Il paresse. Il reste allongé sur son lit, s’étire, change de position.
Il va d’une pièce à l’autre. Il se fait un café. Non, il ne se fait pas de café. Non, il ne va pas d’une pièce à l’autre. Il pense aux choses merveilleuses qu’il pourrait faire, et il en éprouve un léger malaise qu’il serait toutefois exagéré de qualifier de remords.
Simplement, l’inactivité est un genre d’activité auquel il n’est pas habitué.
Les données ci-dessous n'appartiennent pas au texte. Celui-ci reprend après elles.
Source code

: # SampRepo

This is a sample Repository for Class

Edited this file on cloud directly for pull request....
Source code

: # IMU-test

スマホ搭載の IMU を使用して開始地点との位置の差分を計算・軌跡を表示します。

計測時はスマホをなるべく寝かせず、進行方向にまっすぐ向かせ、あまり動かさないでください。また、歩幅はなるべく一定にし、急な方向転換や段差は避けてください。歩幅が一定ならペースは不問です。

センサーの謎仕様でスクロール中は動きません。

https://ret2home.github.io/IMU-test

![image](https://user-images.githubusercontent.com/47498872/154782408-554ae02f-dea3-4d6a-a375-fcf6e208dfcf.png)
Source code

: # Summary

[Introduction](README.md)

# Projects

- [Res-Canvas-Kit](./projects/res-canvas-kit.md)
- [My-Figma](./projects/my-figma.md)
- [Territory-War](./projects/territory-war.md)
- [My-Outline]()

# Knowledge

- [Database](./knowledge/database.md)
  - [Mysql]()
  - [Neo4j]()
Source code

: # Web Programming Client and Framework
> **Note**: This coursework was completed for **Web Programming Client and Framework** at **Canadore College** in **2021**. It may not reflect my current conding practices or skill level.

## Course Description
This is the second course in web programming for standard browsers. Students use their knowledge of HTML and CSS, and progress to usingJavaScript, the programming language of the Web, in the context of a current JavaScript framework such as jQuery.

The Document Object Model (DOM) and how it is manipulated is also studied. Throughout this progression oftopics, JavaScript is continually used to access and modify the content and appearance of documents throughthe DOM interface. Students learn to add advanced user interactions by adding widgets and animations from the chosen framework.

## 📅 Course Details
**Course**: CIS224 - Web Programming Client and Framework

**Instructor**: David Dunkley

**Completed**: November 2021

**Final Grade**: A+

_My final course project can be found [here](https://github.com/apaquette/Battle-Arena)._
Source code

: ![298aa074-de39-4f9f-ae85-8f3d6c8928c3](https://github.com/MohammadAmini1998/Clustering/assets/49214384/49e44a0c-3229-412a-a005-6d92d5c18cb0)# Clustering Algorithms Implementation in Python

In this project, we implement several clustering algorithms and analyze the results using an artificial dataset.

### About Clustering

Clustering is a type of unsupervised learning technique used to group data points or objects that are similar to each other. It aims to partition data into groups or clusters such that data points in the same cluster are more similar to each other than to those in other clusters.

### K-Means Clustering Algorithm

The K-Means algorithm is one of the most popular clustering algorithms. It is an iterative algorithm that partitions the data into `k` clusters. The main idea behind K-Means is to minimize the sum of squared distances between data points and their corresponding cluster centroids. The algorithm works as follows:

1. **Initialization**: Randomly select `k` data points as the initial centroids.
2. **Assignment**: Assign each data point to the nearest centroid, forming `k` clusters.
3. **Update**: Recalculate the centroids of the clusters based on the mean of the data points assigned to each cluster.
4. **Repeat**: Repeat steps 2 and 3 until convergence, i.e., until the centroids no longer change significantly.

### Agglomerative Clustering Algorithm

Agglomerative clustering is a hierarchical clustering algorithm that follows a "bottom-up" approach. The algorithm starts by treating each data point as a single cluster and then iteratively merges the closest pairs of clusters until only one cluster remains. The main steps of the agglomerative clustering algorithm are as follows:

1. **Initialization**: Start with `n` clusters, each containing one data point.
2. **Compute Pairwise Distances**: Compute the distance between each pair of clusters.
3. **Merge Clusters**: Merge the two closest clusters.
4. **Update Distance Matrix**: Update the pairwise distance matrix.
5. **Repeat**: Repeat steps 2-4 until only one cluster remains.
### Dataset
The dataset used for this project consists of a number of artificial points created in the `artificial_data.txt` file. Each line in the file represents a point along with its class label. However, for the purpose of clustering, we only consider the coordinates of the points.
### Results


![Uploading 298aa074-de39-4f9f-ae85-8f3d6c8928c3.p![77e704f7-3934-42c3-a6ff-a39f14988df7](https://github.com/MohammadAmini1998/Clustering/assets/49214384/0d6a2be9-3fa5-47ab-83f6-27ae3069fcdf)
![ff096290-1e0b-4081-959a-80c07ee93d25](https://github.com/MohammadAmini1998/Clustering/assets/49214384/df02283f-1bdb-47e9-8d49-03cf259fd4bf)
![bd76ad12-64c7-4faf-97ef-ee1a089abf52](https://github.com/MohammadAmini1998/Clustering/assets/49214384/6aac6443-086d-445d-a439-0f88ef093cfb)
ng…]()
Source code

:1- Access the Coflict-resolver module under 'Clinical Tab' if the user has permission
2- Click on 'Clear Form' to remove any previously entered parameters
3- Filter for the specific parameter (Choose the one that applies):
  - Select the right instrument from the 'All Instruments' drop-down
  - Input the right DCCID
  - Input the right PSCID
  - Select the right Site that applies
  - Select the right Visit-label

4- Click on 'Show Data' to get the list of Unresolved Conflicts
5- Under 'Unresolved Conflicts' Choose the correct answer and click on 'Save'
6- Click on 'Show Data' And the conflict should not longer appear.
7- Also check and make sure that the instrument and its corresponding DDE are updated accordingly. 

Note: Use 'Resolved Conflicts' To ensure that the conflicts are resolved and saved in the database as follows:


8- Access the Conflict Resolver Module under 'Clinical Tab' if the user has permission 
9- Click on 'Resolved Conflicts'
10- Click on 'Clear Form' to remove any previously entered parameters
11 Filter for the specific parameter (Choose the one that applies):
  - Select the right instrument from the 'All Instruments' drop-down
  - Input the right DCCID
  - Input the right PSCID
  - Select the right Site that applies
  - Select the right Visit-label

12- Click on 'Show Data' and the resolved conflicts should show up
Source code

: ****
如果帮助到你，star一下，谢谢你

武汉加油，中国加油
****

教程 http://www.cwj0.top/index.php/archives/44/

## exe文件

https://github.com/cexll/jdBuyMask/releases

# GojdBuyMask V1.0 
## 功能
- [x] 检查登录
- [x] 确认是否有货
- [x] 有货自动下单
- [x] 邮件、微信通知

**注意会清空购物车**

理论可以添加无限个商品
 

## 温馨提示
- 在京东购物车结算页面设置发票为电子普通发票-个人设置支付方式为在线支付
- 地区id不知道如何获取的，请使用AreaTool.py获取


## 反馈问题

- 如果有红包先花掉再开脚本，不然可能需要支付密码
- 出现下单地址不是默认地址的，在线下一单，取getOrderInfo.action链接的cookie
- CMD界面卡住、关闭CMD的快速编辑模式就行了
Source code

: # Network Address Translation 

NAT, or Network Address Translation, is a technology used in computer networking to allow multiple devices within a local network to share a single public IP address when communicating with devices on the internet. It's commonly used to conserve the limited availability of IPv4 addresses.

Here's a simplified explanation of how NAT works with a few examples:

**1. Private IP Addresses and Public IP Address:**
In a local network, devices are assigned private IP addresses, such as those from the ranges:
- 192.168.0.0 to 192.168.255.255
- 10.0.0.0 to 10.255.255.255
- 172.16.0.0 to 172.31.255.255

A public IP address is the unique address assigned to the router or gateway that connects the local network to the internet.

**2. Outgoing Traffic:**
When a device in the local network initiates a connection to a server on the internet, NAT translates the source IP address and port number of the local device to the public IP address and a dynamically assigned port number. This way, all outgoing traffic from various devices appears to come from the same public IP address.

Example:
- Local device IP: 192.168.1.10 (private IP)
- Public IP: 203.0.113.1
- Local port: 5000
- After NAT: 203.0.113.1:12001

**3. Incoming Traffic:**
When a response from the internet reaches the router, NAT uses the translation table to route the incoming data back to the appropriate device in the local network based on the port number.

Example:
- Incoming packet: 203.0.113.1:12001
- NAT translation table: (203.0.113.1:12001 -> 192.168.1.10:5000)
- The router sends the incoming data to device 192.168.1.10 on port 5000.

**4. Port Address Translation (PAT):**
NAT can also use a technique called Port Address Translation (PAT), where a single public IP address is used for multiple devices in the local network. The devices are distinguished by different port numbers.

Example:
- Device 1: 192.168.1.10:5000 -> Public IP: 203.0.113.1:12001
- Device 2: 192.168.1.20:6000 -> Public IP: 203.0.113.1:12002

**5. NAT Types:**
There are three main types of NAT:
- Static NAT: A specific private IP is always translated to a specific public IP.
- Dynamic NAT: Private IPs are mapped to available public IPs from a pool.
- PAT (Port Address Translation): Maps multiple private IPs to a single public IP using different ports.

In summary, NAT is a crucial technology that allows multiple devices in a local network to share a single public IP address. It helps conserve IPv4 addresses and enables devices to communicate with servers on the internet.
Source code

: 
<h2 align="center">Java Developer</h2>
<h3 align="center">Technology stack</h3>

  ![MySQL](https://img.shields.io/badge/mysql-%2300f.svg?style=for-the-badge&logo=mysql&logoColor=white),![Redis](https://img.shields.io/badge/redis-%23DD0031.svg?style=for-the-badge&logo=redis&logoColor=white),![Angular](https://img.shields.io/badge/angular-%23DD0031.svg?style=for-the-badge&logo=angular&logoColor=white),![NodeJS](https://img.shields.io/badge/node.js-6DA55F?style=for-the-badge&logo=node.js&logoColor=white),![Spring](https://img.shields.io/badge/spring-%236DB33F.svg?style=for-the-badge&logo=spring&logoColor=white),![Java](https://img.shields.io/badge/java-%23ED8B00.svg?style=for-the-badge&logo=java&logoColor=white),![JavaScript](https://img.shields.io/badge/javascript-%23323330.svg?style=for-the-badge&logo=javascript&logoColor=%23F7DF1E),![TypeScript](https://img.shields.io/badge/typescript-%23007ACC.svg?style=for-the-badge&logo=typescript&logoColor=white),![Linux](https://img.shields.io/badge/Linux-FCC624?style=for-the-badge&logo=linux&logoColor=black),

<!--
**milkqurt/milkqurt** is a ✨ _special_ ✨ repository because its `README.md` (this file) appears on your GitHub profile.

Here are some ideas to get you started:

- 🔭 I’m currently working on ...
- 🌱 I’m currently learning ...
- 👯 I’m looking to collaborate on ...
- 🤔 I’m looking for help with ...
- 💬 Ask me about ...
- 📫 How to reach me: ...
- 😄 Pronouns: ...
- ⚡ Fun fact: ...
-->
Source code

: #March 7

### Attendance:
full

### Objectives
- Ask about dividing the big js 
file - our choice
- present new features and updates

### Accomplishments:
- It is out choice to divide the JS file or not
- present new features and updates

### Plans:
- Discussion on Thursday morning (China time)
Si j’étais militaire, médite-t-il, un de ces militaires qui ne se sentent hommes que lorsque tonne le canon et que se présente une raisonnable possibilité d’être tué ou de rester mutilé,
et de toute façon de se voir métamorphosé en monument, je devrais dire que je me comporte non seulement comme si le canon ne tonnait pas, mais quasiment comme si la paix universelle venait d’être déclarée, parallèlement à la destruction des monuments.
Comment se sentirait-il, pareil militaire ?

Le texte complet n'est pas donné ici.